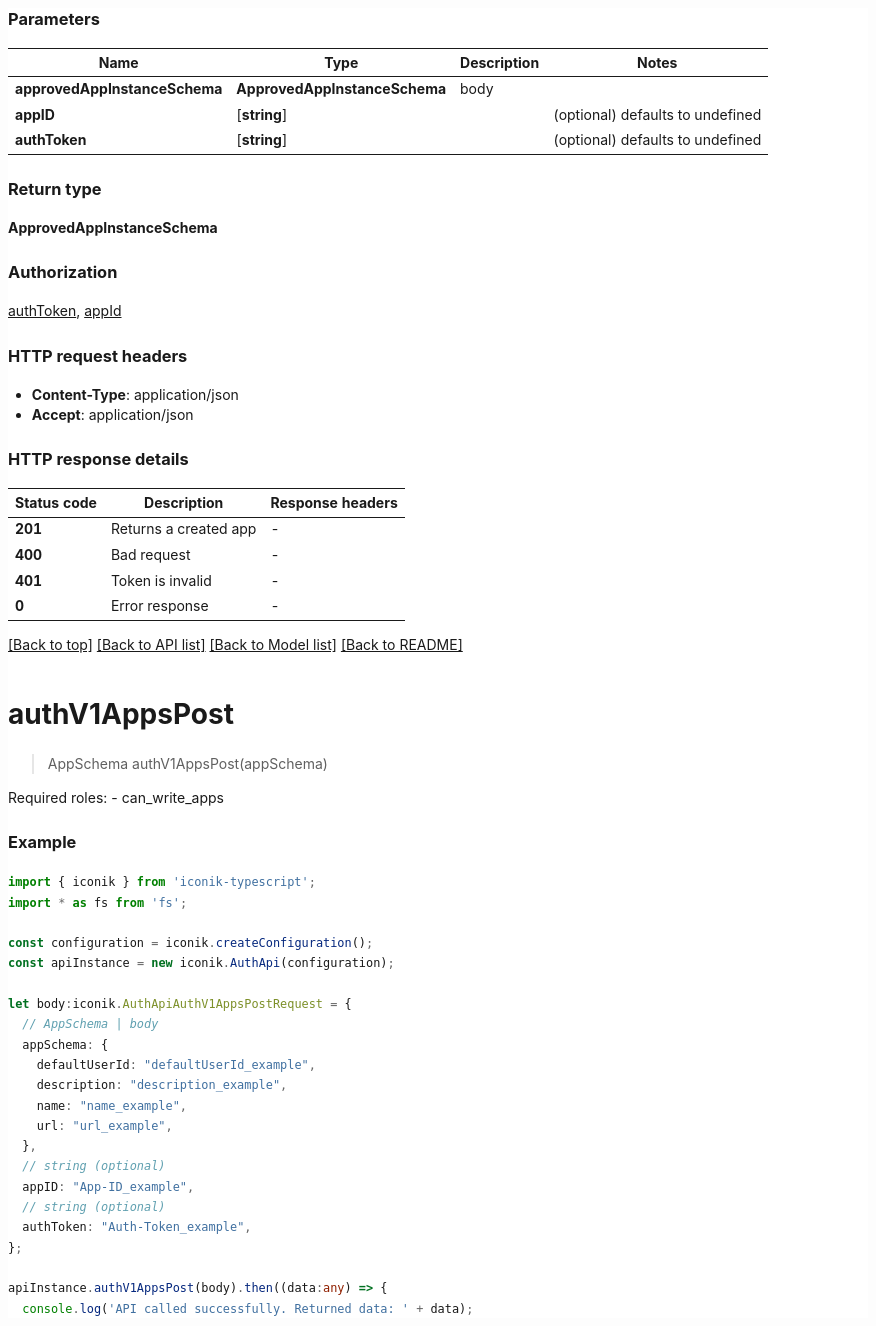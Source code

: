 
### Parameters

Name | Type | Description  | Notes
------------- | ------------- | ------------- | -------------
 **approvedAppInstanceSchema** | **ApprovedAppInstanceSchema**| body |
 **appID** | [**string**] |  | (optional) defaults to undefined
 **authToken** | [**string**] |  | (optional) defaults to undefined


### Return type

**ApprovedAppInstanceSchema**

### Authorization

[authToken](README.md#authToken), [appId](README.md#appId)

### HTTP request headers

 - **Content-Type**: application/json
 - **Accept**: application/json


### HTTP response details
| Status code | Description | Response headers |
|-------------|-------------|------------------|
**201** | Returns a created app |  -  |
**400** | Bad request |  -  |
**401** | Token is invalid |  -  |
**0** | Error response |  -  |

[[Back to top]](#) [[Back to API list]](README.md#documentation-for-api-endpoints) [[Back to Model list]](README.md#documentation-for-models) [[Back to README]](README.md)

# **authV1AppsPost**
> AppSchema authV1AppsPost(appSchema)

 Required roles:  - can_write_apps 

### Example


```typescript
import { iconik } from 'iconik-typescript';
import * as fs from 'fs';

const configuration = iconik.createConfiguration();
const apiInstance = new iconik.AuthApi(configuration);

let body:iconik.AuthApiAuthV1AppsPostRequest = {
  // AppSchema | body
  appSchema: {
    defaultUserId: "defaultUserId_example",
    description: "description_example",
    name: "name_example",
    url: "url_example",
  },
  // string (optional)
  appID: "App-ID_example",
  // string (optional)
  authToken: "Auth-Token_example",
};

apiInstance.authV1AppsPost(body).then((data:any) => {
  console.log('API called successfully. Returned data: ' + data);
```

* * *

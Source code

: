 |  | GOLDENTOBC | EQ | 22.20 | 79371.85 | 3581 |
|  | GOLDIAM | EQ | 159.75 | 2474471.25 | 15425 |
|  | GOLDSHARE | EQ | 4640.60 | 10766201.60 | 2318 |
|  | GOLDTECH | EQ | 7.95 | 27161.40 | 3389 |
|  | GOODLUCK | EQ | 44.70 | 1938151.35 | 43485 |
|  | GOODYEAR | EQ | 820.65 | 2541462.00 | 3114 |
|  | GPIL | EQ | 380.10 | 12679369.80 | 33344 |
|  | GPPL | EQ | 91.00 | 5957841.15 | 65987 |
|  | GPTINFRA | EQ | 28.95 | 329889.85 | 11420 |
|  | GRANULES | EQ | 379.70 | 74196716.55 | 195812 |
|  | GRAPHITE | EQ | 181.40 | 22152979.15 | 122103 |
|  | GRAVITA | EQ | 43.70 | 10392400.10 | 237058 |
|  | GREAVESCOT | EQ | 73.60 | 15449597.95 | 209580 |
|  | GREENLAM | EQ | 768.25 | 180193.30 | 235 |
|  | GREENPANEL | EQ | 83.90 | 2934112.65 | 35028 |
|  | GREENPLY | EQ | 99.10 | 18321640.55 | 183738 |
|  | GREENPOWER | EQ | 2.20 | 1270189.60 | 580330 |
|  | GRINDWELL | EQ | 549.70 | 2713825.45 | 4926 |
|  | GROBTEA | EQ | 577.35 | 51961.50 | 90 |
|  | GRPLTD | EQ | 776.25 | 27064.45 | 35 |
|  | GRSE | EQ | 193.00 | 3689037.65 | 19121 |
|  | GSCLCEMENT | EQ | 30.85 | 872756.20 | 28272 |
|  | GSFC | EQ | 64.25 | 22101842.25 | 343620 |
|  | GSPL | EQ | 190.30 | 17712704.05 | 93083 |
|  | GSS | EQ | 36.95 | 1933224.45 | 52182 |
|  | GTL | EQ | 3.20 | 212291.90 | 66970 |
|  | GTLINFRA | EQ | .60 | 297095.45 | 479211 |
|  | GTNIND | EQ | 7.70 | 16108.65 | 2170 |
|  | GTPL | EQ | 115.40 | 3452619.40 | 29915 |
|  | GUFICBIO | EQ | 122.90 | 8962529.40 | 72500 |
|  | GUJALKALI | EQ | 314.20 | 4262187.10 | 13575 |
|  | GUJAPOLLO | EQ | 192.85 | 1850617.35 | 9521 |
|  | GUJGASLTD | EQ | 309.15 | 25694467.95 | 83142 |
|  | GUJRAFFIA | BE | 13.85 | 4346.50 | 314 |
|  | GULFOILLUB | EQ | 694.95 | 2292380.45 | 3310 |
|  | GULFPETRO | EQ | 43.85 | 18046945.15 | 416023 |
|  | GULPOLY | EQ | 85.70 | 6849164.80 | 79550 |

> Task prompt
Both end lines included, restate word for word the lines above from the line with "22101842.25 | 343620 |" to the line with "25694467.95 | 83142 |", and nothing else.

> Solution to the problem
|  | GSFC | EQ | 64.25 | 22101842.25 | 343620 |
|  | GSPL | EQ | 190.30 | 17712704.05 | 93083 |
|  | GSS | EQ | 36.95 | 1933224.45 | 52182 |
|  | GTL | EQ | 3.20 | 212291.90 | 66970 |
|  | GTLINFRA | EQ | .60 | 297095.45 | 479211 |
|  | GTNIND | EQ | 7.70 | 16108.65 | 2170 |
|  | GTPL | EQ | 115.40 | 3452619.40 | 29915 |
|  | GUFICBIO | EQ | 122.90 | 8962529.40 | 72500 |
|  | GUJALKALI | EQ | 314.20 | 4262187.10 | 13575 |
|  | GUJAPOLLO | EQ | 192.85 | 1850617.35 | 9521 |
|  | GUJGASLTD | EQ | 309.15 | 25694467.95 | 83142 |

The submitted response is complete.